Not since the contributions made by physics at the end of the 19th century (structural design methods, acoustic design formulas, lighting calculations, etc.) has science been so well prepared to expand the knowledge base available to the profession of architecture. Our newly formed Academy of Neuroscience for Architecture is the primary instrument for developing this potential.
For some reason this reminds me of a conversation I had the other day with someone who has at best a bemused interest in music. She listens to it only to fill up the silence while driving. Discovering new music is just an obsessive, snobbish hobby to her. It occurred to me that she sees music the way most of the world sees architecture: she knows it's there, everywhere, with its followers and zealots making up all sorts of criteria, but for her it's just something to be used, invisibly.
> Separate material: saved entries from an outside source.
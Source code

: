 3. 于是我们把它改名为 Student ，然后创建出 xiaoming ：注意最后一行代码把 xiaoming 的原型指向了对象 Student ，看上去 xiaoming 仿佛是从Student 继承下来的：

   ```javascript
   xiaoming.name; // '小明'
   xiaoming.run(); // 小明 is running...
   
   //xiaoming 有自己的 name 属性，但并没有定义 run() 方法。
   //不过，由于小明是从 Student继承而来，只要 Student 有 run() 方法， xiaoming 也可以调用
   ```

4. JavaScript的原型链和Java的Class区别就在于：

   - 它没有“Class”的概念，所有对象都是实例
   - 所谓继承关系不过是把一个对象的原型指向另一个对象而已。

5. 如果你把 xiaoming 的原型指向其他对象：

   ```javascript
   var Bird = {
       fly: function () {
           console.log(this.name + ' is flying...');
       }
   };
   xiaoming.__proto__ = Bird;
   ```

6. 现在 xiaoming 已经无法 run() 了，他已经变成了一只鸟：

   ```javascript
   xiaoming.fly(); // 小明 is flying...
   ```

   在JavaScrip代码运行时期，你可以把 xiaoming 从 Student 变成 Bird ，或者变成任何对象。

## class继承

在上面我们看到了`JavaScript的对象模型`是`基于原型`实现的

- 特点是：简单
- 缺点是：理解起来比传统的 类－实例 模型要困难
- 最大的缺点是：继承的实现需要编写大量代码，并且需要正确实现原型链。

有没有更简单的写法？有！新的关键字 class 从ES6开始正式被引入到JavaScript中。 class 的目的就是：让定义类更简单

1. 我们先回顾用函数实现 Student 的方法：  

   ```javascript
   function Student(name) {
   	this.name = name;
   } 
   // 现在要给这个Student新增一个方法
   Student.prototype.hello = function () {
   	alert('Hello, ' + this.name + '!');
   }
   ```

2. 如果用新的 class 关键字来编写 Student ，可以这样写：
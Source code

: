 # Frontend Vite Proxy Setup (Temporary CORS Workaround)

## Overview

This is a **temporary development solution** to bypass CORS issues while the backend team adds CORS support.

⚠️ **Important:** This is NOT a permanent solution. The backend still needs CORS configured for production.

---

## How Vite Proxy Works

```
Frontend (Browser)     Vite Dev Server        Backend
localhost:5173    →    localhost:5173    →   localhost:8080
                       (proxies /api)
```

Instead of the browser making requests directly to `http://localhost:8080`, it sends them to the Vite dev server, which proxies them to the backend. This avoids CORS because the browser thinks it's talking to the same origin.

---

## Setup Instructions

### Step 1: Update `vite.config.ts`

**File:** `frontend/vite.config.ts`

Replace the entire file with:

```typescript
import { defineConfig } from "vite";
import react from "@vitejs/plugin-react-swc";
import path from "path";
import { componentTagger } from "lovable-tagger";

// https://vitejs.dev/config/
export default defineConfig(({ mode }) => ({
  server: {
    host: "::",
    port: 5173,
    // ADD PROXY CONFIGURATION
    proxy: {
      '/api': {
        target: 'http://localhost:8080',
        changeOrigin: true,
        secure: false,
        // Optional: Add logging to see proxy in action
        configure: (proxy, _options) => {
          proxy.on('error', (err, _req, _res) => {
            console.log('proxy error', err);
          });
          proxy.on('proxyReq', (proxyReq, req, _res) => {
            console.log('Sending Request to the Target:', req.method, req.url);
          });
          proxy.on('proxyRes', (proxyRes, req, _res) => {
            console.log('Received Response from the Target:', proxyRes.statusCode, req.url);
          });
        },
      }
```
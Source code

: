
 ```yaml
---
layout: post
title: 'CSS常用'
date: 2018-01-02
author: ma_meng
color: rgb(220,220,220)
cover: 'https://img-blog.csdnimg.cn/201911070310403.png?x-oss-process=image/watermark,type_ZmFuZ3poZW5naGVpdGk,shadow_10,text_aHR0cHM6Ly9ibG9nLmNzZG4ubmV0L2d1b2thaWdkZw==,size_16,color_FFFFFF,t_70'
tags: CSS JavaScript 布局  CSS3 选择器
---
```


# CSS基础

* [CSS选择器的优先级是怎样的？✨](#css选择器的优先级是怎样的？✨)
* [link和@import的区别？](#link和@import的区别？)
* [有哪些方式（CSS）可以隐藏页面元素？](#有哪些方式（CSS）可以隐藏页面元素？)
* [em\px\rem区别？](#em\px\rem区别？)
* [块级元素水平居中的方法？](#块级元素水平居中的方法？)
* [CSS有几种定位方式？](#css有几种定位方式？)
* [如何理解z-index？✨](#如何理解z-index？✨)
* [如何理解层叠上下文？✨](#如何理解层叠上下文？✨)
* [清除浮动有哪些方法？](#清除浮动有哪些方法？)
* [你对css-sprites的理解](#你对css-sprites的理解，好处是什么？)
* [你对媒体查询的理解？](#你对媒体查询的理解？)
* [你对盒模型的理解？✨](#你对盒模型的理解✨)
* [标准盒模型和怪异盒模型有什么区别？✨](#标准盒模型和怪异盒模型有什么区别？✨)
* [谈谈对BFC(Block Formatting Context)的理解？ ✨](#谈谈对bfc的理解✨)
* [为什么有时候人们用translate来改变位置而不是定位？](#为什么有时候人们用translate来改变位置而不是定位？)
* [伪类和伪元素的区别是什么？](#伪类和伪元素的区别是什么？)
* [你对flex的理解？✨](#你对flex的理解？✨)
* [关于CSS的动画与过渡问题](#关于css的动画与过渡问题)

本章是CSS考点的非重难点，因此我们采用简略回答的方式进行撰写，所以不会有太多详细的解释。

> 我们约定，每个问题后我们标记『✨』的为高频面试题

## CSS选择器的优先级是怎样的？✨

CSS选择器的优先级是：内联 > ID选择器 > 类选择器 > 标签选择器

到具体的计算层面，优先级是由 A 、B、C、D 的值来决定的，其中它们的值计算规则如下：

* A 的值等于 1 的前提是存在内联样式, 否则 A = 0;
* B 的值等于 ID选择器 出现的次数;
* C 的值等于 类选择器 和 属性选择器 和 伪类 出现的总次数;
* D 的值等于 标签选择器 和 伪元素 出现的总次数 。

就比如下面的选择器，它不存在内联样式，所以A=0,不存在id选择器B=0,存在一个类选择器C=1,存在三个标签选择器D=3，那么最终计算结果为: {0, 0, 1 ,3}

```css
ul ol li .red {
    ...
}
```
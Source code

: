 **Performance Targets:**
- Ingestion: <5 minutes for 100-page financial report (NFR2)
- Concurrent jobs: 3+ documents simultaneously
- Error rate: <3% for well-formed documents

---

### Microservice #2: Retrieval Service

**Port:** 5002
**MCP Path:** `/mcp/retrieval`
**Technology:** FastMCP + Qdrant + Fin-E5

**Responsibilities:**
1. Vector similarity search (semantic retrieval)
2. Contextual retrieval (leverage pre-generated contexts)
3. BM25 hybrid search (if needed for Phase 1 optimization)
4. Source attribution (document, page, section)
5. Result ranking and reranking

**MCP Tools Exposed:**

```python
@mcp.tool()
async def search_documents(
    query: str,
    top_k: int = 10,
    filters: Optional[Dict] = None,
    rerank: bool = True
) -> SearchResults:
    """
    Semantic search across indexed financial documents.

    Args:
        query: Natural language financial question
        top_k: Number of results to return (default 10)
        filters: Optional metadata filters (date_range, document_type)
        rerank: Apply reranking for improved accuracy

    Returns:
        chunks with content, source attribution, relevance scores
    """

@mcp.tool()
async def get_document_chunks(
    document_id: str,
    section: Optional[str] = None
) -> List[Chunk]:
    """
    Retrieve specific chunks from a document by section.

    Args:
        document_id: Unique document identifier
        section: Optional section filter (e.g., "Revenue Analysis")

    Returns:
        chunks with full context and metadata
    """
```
This Neuroscience thing makes me think of all the psychologists and scientists studying music and what they've "discovered." From what I gather, no one knows exactly why music is what it is to the human ear. It's fundamentally about subjectivity, acculturation and taste, just like architecture.
Then again, we could develop formulae similar to those used by the music industry (and KLF) to write architectural "hits." Why not? Sven once told me about a classmate at Berkeley who wrote an algorithm that generated Corbu facades. At his final review he pinned up his best generated facade beside real ones. Most of the critics couldn't tell which was the fake.